In the two ‘apotheoses’ on this disc, François Couperin raises to God-like status both the Italian Corelli and the Italian-born turncoat Lully. But Couperin’s ultimate achievement is ‘la réunion des goûts’ (the reuniting of tastes).
Le Parnasse ou l’apothéose de Corelli is a thoroughly Italian trio sonata – two violins with continuo – in which Corelli approaches Parnassus, drinks from the inspiring Hippocrene fountain, falls asleep, and thanks the Muses for honouring him. Meanwhile, in Concert à la mémoire de Lulli, Lully’s elevation to God-like status evokes ‘subterranean rumblings’ of jealousy and groans from his contemporaries, with flutes added to strings. Finally, both composers accompany each other in turn, celebrating the ‘réunion’ of music greater than the sum of its parts.
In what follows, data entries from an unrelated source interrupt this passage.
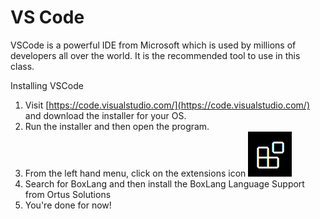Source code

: # VS Code

VSCode is a powerful IDE from Microsoft which is used by millions of developers all over the world. It is the recommended tool to use in this class.

Installing VSCode

1. Visit [https://code.visualstudio.com/](https://code.visualstudio.com/) and download the installer for your OS.
2. Run the installer and then open the program.
3. From the left hand menu, click on the extensions icon ![](<../../.gitbook/assets/image (7).png>)
4. Search for BoxLang and then install the BoxLang Language Support from Ortus Solutions
5. You're done for now!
The consort’s performance is superbly stylised, from the disarming simplicity of Corelli’s ‘sleep’ to the delicate cross-rhythms of a gentle Lullian ‘air’. Jean-Féry Rebel’s Tombeau de Monsieur de Lully, which divides the Couperin pieces, spectacularly contrasts Italian fire with French lyricism.
The programme is excellently recorded in a glorious acoustic. The liner notes (lacking dates and translations) could be more helpful.